→ Source texts of formatted documents
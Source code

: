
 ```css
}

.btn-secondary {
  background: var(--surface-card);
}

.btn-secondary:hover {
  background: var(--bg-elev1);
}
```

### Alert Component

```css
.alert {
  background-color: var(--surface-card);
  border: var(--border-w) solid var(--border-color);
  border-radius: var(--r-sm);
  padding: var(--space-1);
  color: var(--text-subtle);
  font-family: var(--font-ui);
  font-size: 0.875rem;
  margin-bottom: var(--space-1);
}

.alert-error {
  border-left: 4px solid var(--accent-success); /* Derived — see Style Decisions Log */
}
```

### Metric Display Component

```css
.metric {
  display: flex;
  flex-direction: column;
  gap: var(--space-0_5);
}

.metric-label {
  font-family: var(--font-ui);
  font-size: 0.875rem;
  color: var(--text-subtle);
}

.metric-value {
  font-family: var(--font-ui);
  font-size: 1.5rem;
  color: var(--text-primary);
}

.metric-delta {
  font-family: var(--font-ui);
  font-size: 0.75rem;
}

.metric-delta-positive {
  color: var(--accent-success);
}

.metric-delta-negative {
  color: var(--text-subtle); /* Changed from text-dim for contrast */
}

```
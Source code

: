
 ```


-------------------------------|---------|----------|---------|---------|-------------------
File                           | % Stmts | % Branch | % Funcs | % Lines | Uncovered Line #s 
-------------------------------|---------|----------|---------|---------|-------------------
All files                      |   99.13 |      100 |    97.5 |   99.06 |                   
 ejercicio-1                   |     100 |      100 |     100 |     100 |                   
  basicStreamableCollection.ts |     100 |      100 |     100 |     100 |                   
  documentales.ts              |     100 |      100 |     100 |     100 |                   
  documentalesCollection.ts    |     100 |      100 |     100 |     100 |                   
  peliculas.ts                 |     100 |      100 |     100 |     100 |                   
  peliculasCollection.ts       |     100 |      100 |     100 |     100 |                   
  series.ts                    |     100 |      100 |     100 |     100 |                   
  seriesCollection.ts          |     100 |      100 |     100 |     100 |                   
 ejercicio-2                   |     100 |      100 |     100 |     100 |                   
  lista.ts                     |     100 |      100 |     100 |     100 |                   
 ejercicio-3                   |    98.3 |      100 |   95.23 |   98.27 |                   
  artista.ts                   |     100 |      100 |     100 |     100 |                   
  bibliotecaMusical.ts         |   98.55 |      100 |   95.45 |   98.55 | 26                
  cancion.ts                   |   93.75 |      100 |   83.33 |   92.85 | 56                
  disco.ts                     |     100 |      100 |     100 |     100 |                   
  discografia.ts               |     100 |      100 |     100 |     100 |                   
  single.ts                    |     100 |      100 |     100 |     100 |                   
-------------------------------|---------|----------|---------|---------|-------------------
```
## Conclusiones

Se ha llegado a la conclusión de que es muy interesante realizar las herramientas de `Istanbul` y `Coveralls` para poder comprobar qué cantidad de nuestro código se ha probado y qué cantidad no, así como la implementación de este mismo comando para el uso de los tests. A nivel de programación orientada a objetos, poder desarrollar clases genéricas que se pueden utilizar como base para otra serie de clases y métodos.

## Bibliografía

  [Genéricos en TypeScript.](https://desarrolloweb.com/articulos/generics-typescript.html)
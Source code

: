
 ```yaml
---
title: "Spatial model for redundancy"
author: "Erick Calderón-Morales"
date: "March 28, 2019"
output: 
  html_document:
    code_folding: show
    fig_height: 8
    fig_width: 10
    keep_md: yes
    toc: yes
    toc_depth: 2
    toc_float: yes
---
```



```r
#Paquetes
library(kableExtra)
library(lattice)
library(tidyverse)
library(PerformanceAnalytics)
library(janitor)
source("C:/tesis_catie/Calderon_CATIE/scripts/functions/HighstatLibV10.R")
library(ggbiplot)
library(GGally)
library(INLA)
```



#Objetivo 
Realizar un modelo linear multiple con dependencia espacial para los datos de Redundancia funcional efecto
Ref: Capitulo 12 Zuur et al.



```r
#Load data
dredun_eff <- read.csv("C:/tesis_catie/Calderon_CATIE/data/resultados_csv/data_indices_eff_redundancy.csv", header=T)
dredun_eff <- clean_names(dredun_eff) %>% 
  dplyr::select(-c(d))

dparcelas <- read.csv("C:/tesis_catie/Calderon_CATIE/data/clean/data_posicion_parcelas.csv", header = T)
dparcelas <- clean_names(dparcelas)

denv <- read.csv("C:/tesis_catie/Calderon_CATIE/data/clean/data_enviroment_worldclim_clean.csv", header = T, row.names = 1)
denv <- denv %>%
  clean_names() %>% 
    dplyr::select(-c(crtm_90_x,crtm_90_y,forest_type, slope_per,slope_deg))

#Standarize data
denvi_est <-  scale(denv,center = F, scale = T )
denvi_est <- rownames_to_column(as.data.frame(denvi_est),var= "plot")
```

→ Your goal
Reproduce the entries above exactly.

→ Answer area
Source code

:
 ```css
}

.btn-secondary {
  background: var(--surface-card);
}

.btn-secondary:hover {
  background: var(--bg-elev1);
}
```

### Alert Component

```css
.alert {
  background-color: var(--surface-card);
  border: var(--border-w) solid var(--border-color);
  border-radius: var(--r-sm);
  padding: var(--space-1);
  color: var(--text-subtle);
  font-family: var(--font-ui);
  font-size: 0.875rem;
  margin-bottom: var(--space-1);
}

.alert-error {
  border-left: 4px solid var(--accent-success); /* Derived — see Style Decisions Log */
}
```

### Metric Display Component

```css
.metric {
  display: flex;
  flex-direction: column;
  gap: var(--space-0_5);
}

.metric-label {
  font-family: var(--font-ui);
  font-size: 0.875rem;
  color: var(--text-subtle);
}

.metric-value {
  font-family: var(--font-ui);
  font-size: 1.5rem;
  color: var(--text-primary);
}

.metric-delta {
  font-family: var(--font-ui);
  font-size: 0.75rem;
}

.metric-delta-positive {
  color: var(--accent-success);
}

.metric-delta-negative {
  color: var(--text-subtle); /* Changed from text-dim for contrast */
}

```
Source code

:
 ```


-------------------------------|---------|----------|---------|---------|-------------------
File                           | % Stmts | % Branch | % Funcs | % Lines | Uncovered Line #s 
-------------------------------|---------|----------|---------|---------|-------------------
All files                      |   99.13 |      100 |    97.5 |   99.06 |                   
 ejercicio-1                   |     100 |      100 |     100 |     100 |                   
  basicStreamableCollection.ts |     100 |      100 |     100 |     100 |                   
  documentales.ts              |     100 |      100 |     100 |     100 |                   
  documentalesCollection.ts    |     100 |      100 |     100 |     100 |                   
  peliculas.ts                 |     100 |      100 |     100 |     100 |                   
  peliculasCollection.ts       |     100 |      100 |     100 |     100 |                   
  series.ts                    |     100 |      100 |     100 |     100 |                   
  seriesCollection.ts          |     100 |      100 |     100 |     100 |                   
 ejercicio-2                   |     100 |      100 |     100 |     100 |                   
  lista.ts                     |     100 |      100 |     100 |     100 |                   
 ejercicio-3                   |    98.3 |      100 |   95.23 |   98.27 |                   
  artista.ts                   |     100 |      100 |     100 |     100 |                   
  bibliotecaMusical.ts         |   98.55 |      100 |   95.45 |   98.55 | 26                
  cancion.ts                   |   93.75 |      100 |   83.33 |   92.85 | 56                
  disco.ts                     |     100 |      100 |     100 |     100 |                   
  discografia.ts               |     100 |      100 |     100 |     100 |                   
  single.ts                    |     100 |      100 |     100 |     100 |                   
-------------------------------|---------|----------|---------|---------|-------------------
```
## Conclusiones

Se ha llegado a la conclusión de que es muy interesante realizar las herramientas de `Istanbul` y `Coveralls` para poder comprobar qué cantidad de nuestro código se ha probado y qué cantidad no, así como la implementación de este mismo comando para el uso de los tests. A nivel de programación orientada a objetos, poder desarrollar clases genéricas que se pueden utilizar como base para otra serie de clases y métodos.

## Bibliografía

  [Genéricos en TypeScript.](https://desarrolloweb.com/articulos/generics-typescript.html)
Source code

:
 ```yaml
---
title: "Spatial model for redundancy"
author: "Erick Calderón-Morales"
date: "March 28, 2019"
output: 
  html_document:
    code_folding: show
    fig_height: 8
    fig_width: 10
    keep_md: yes
    toc: yes
    toc_depth: 2
    toc_float: yes
---
```



```r
#Paquetes
library(kableExtra)
library(lattice)
library(tidyverse)
library(PerformanceAnalytics)
library(janitor)
source("C:/tesis_catie/Calderon_CATIE/scripts/functions/HighstatLibV10.R")
library(ggbiplot)
library(GGally)
library(INLA)
```



#Objetivo 
Realizar un modelo linear multiple con dependencia espacial para los datos de Redundancia funcional efecto
Ref: Capitulo 12 Zuur et al.



```r
#Load data
dredun_eff <- read.csv("C:/tesis_catie/Calderon_CATIE/data/resultados_csv/data_indices_eff_redundancy.csv", header=T)
dredun_eff <- clean_names(dredun_eff) %>% 
  dplyr::select(-c(d))

dparcelas <- read.csv("C:/tesis_catie/Calderon_CATIE/data/clean/data_posicion_parcelas.csv", header = T)
dparcelas <- clean_names(dparcelas)

denv <- read.csv("C:/tesis_catie/Calderon_CATIE/data/clean/data_enviroment_worldclim_clean.csv", header = T, row.names = 1)
denv <- denv %>%
  clean_names() %>% 
    dplyr::select(-c(crtm_90_x,crtm_90_y,forest_type, slope_per,slope_deg))

#Standarize data
denvi_est <-  scale(denv,center = F, scale = T )
denvi_est <- rownames_to_column(as.data.frame(denvi_est),var= "plot")
```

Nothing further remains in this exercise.